Злоба русской псовой борзой
Работа по волку если и бывает теперь, то это случайность. Отдельные собаки русской псовой породы, оказавшись в необходимости как-то противостоять волку, вступают в борьбу с ним и даже небезуспешно, но такие случаи более чем редки, и опираться на них, видеть в них возврат былой злобы и беззаветной отваги былых героев псовых охот не следует.
Между тем, отдельные любители борзых выступают за возрождение охоты с русскими борзыми на волков, вовсе не считаясь с реальностью и не думая о том, как же практически исполнить замысел столь сложный. Злоба к волку тогда была настоящим, могучим качеством русской псовой борзой, когда она была присуща всей породе. И ныне злоба могла бы возродиться, если бы работа над этим возрождением была предпринята во всей породе. Псовая борзая теперь разбросана небольшими группами по множеству областей и городов. А ведь говорится «что город - то норов»: где-то борзятники захотят биться над этим делом, где-то не захотят.

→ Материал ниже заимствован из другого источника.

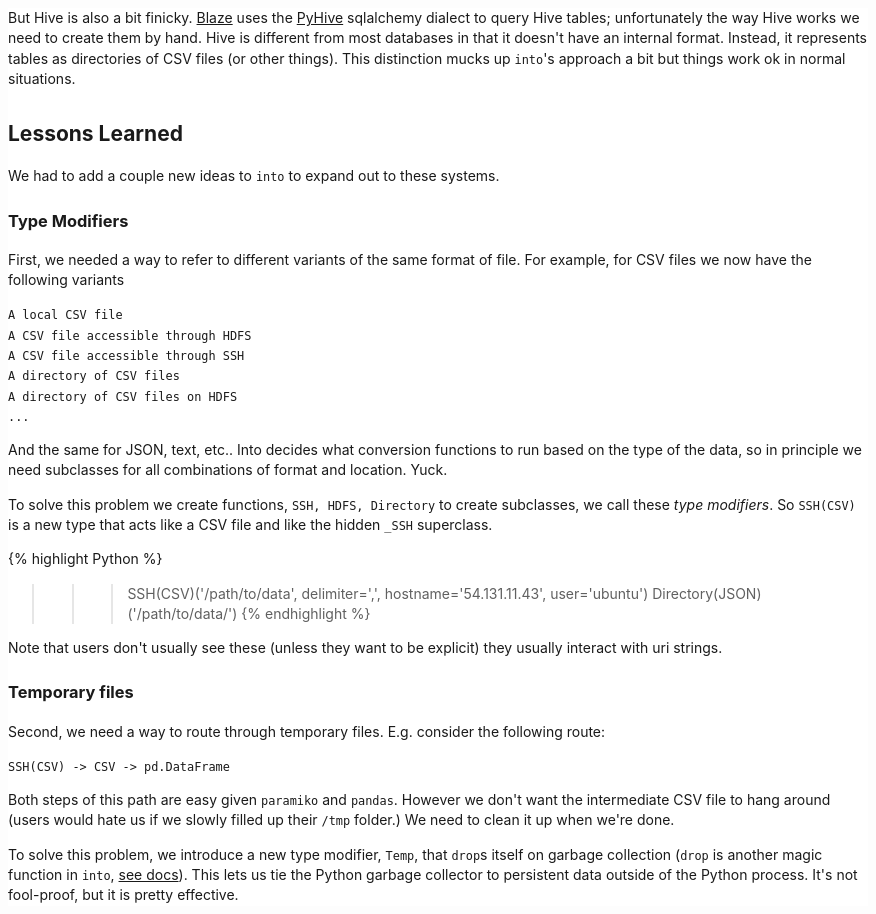 But Hive is also a bit finicky.
[Blaze](http://continuum.io/open-source/blaze/) uses the
[PyHive](https://github.com/dropbox/PyHive/) sqlalchemy dialect to query Hive
tables; unfortunately the way Hive works we need to create them by hand.  Hive
is different from most databases in that it doesn't have an internal format.
Instead, it represents tables as directories of CSV files (or other things).
This distinction mucks up `into`'s approach a bit but things work ok in normal
situations.


Lessons Learned
---------------

We had to add a couple new ideas to `into` to expand out to these systems.

### Type Modifiers

First, we needed a way to refer to different variants of the same format of
file.  For example, for CSV files we now have the following variants

    A local CSV file
    A CSV file accessible through HDFS
    A CSV file accessible through SSH
    A directory of CSV files
    A directory of CSV files on HDFS
    ...

And the same for JSON, text, etc..  Into decides what conversion functions to
run based on the type of the data, so in principle we need subclasses for all
combinations of format and location.  Yuck.

To solve this problem we create functions, `SSH, HDFS, Directory` to create
subclasses, we call these *type modifiers*.  So `SSH(CSV)` is a new type that
acts like a CSV file and like the hidden `_SSH` superclass.

{% highlight Python %}
>>> SSH(CSV)('/path/to/data', delimiter=',', hostname='54.131.11.43', user='ubuntu')
>>> Directory(JSON)('/path/to/data/')
{% endhighlight %}

Note that users don't usually see these (unless they want to be explicit) they
usually interact with uri strings.


### Temporary files

Second, we need a way to route through temporary files.  E.g. consider the
following route:

    SSH(CSV) -> CSV -> pd.DataFrame

Both steps of this path are easy given `paramiko` and `pandas`.  However we
don't want the intermediate CSV file to hang around (users would hate us if we
slowly filled up their `/tmp` folder.)  We need to clean it up when we're done.

To solve this problem, we introduce a new type modifier, `Temp`, that `drop`s
itself on garbage collection (`drop` is another magic function in `into`, [see
docs](http://into.readthedocs.org/en/latest/drop.html)).  This lets us tie the
Python garbage collector to persistent data outside of the Python process.
It's not fool-proof, but it is pretty effective.
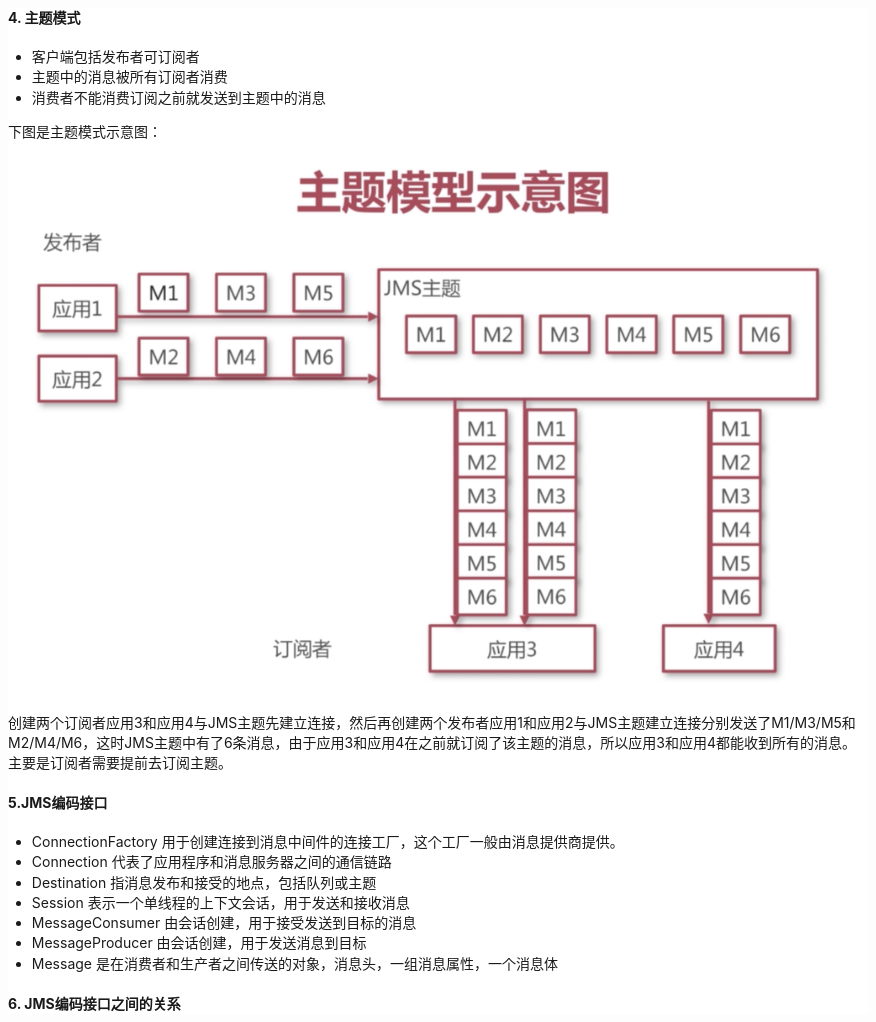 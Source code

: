 #### 4. 主题模式

- 客户端包括发布者可订阅者
- 主题中的消息被所有订阅者消费
- 消费者不能消费订阅之前就发送到主题中的消息

下图是主题模式示意图：

![](../images/activeMQ/jms_5.png) 

创建两个订阅者应用3和应用4与JMS主题先建立连接，然后再创建两个发布者应用1和应用2与JMS主题建立连接分别发送了M1/M3/M5和M2/M4/M6，这时JMS主题中有了6条消息，由于应用3和应用4在之前就订阅了该主题的消息，所以应用3和应用4都能收到所有的消息。主要是订阅者需要提前去订阅主题。

#### 5.JMS编码接口

- ConnectionFactory 用于创建连接到消息中间件的连接工厂，这个工厂一般由消息提供商提供。
- Connection 代表了应用程序和消息服务器之间的通信链路
- Destination 指消息发布和接受的地点，包括队列或主题
- Session 表示一个单线程的上下文会话，用于发送和接收消息
- MessageConsumer 由会话创建，用于接受发送到目标的消息
- MessageProducer 由会话创建，用于发送消息到目标
- Message 是在消费者和生产者之间传送的对象，消息头，一组消息属性，一个消息体



#### 6. JMS编码接口之间的关系

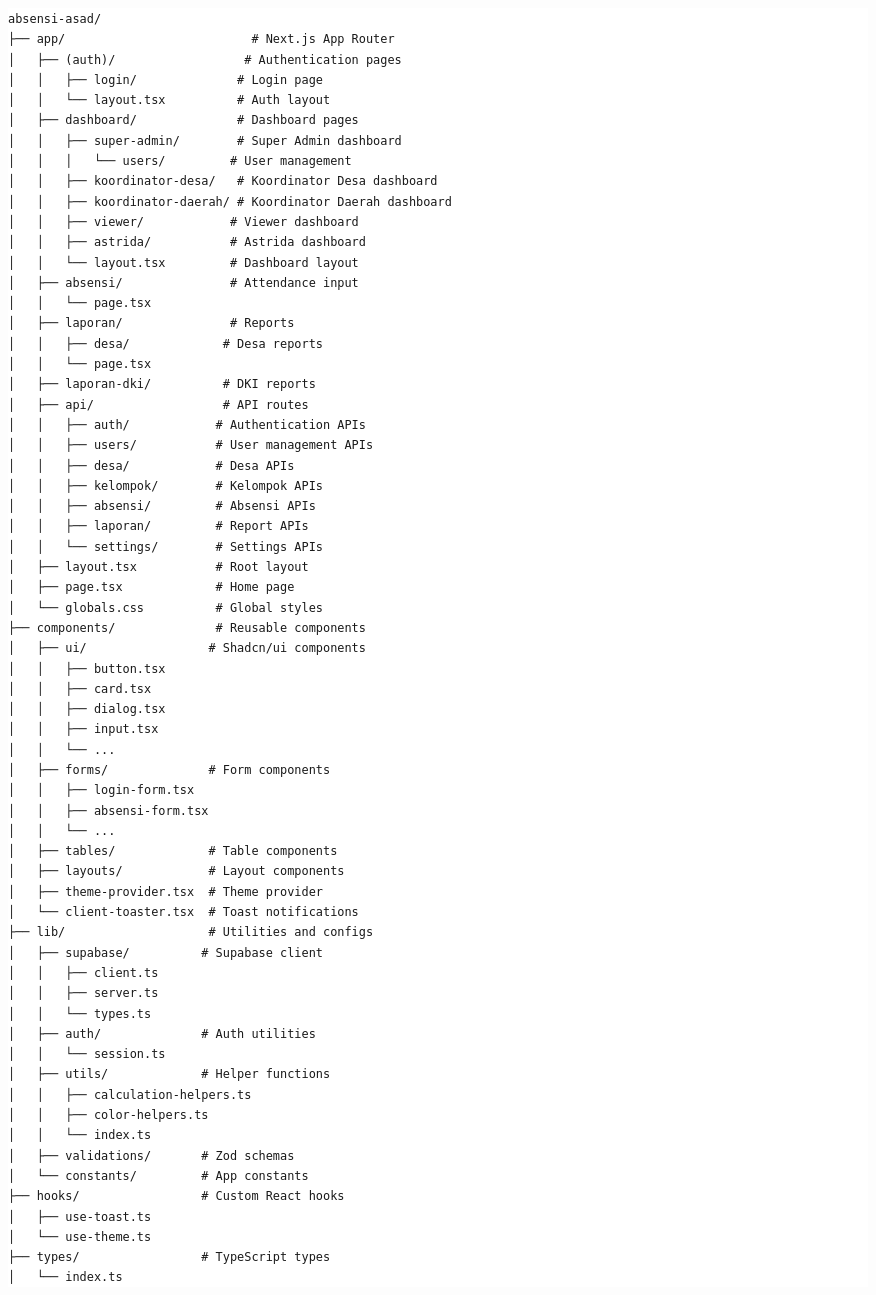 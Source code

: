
 ```
absensi-asad/
├── app/                          # Next.js App Router
│   ├── (auth)/                  # Authentication pages
│   │   ├── login/              # Login page
│   │   └── layout.tsx          # Auth layout
│   ├── dashboard/              # Dashboard pages
│   │   ├── super-admin/        # Super Admin dashboard
│   │   │   └── users/         # User management
│   │   ├── koordinator-desa/   # Koordinator Desa dashboard
│   │   ├── koordinator-daerah/ # Koordinator Daerah dashboard
│   │   ├── viewer/            # Viewer dashboard
│   │   ├── astrida/           # Astrida dashboard
│   │   └── layout.tsx         # Dashboard layout
│   ├── absensi/               # Attendance input
│   │   └── page.tsx
│   ├── laporan/               # Reports
│   │   ├── desa/             # Desa reports
│   │   └── page.tsx
│   ├── laporan-dki/          # DKI reports
│   ├── api/                  # API routes
│   │   ├── auth/            # Authentication APIs
│   │   ├── users/           # User management APIs
│   │   ├── desa/            # Desa APIs
│   │   ├── kelompok/        # Kelompok APIs
│   │   ├── absensi/         # Absensi APIs
│   │   ├── laporan/         # Report APIs
│   │   └── settings/        # Settings APIs
│   ├── layout.tsx           # Root layout
│   ├── page.tsx             # Home page
│   └── globals.css          # Global styles
├── components/              # Reusable components
│   ├── ui/                 # Shadcn/ui components
│   │   ├── button.tsx
│   │   ├── card.tsx
│   │   ├── dialog.tsx
│   │   ├── input.tsx
│   │   └── ...
│   ├── forms/              # Form components
│   │   ├── login-form.tsx
│   │   ├── absensi-form.tsx
│   │   └── ...
│   ├── tables/             # Table components
│   ├── layouts/            # Layout components
│   ├── theme-provider.tsx  # Theme provider
│   └── client-toaster.tsx  # Toast notifications
├── lib/                    # Utilities and configs
│   ├── supabase/          # Supabase client
│   │   ├── client.ts
│   │   ├── server.ts
│   │   └── types.ts
│   ├── auth/              # Auth utilities
│   │   └── session.ts
│   ├── utils/             # Helper functions
│   │   ├── calculation-helpers.ts
│   │   ├── color-helpers.ts
│   │   └── index.ts
│   ├── validations/       # Zod schemas
│   └── constants/         # App constants
├── hooks/                 # Custom React hooks
│   ├── use-toast.ts
│   └── use-theme.ts
├── types/                 # TypeScript types
│   └── index.ts
``` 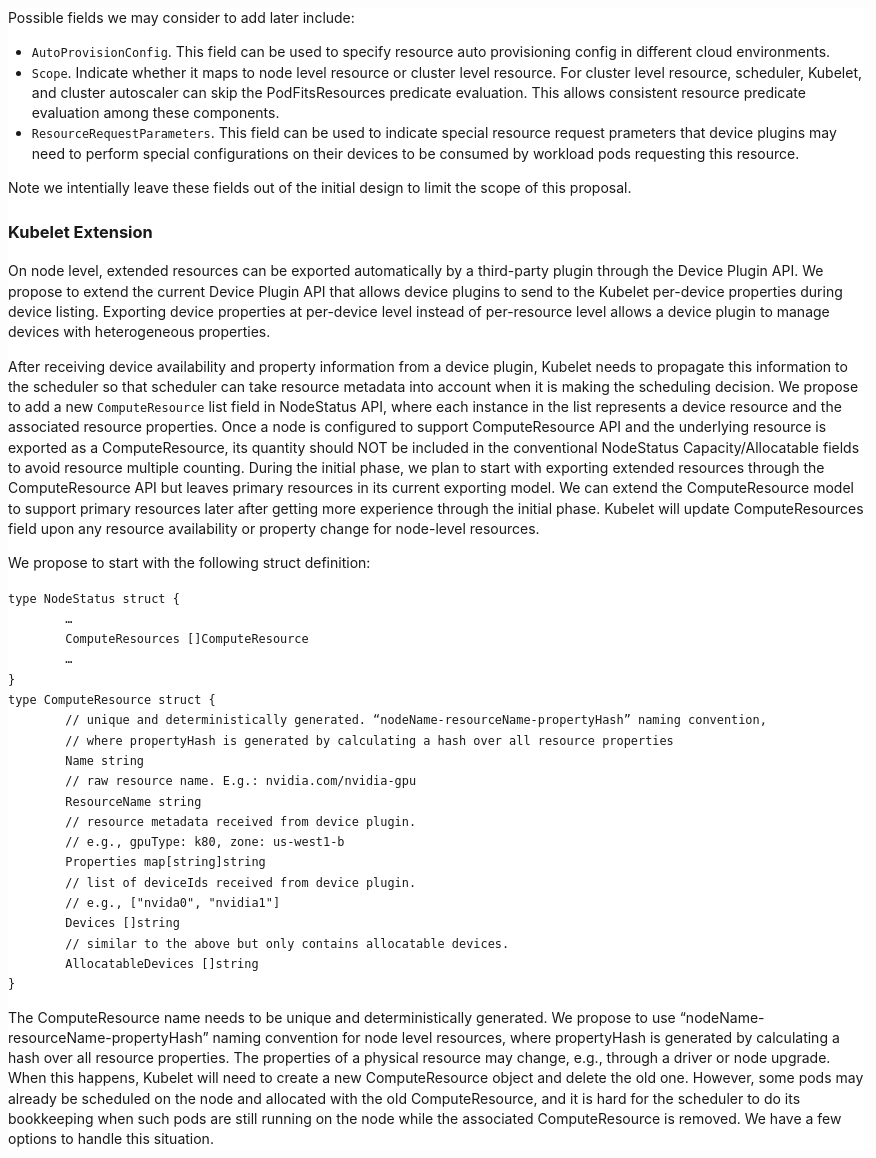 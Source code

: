 Possible fields we may consider to add later include:
- `AutoProvisionConfig`. This field can be used to specify resource auto provisioning config in different cloud environments.
- `Scope`. Indicate whether it maps to node level resource or cluster level resource. For cluster level resource, scheduler, Kubelet, and cluster autoscaler can skip the PodFitsResources predicate evaluation. This allows consistent resource predicate evaluation among these components.
- `ResourceRequestParameters`. This field can be used to indicate special resource request prameters that device plugins may need to perform special configurations on their devices to be consumed by workload pods requesting this resource.

Note we intentially leave these fields out of the initial design to limit the scope
of this proposal.

### Kubelet Extension
On node level, extended resources can be exported automatically by a third-party plugin through the Device Plugin API. We propose to extend the current Device Plugin API that allows device plugins to send to the Kubelet per-device properties during device listing. Exporting device properties at per-device level instead of per-resource level allows a device plugin to manage devices with heterogeneous properties.

After receiving device availability and property information from a device plugin, Kubelet needs to propagate this information to the scheduler so that scheduler can take resource metadata into account when it is making the scheduling decision. We propose to add a new `ComputeResource` list field in NodeStatus API, where each instance in the list represents a device resource and the associated resource properties. Once a node is configured to support ComputeResource API and the underlying resource is exported as a ComputeResource, its quantity should NOT be included in the conventional NodeStatus Capacity/Allocatable fields to avoid resource multiple counting. During the initial phase, we plan to start with exporting extended resources through the ComputeResource API but leaves primary resources in its current exporting model. We can extend the ComputeResource model to support primary resources later after getting more experience through the initial phase. Kubelet will update ComputeResources field upon any resource availability or property change for node-level resources.

We propose to start with the following struct definition:

```golang
type NodeStatus struct {
        …
        ComputeResources []ComputeResource
        …
}
type ComputeResource struct {
        // unique and deterministically generated. “nodeName-resourceName-propertyHash” naming convention,
        // where propertyHash is generated by calculating a hash over all resource properties
        Name string
        // raw resource name. E.g.: nvidia.com/nvidia-gpu
        ResourceName string
        // resource metadata received from device plugin.
        // e.g., gpuType: k80, zone: us-west1-b
        Properties map[string]string
        // list of deviceIds received from device plugin.
        // e.g., ["nvida0", "nvidia1"]
        Devices []string
        // similar to the above but only contains allocatable devices.
        AllocatableDevices []string
}
```
The ComputeResource name needs to be unique and deterministically generated. We propose to use “nodeName-resourceName-propertyHash” naming convention for node level resources, where propertyHash is generated by calculating a hash over all resource properties. The properties of a physical resource may change, e.g., through a driver or node upgrade. When this happens, Kubelet will need to create a new ComputeResource object and delete the old one. However, some pods may already be scheduled on the node and allocated with the old ComputeResource, and it is hard for the scheduler to do its bookkeeping when such pods are still running on the node while the associated ComputeResource is removed. We have a few options to handle this situation.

Возродить борзую, злобную к волку, если это было бы необходимо, а значит, и должно, сумели бы советские охотники. Однако нужды в охоте с борзой на волка нет, так как кроме старых надежных способов облавами с применением привады и флажков и других, теперь появились новые, куда более эффективные: с самолета и вертолета, с аэросаней, на вабу. Ну, а если все же заняться обратным привитием злобы целой породе, то нельзя упускать из виду, каких больших денежных затрат это будет стоить.
Приведу пример прежней очень сильной злобы псовой борзой к волку. На садках на злобу 28 октября 1890 г. в Петербурге работала пара русских псовых борзых С. М. Медведева - Любезный и Вихра (обе - собак С. С. Кареева). Когда вели собак, то один из борзятников придерживал Любезного за зад. Причина этого была в том, что Любезный слишком хорошо знал садочную обстановку и, завидев ящик с волком, так тянулся, что хрипел. Чтобы он не задохнулся, борзятник и сдерживал его за зад и не давал рваться вперед.
Волк, посаженный своре Медведева, пошел с места хорошими ногами. Первой подобралась к нему Вихра и подернула его, а спевший сзади Любезный сразу поместился в шиворот и очень эффектно приподнял волка кверху; взяла и сука, но как только навалился охотник, она оторвалась; зато с Любезным пришлось повозиться долго, пока удалось оторвать его от волка... На следующий день Любезный был пущен в одиночку.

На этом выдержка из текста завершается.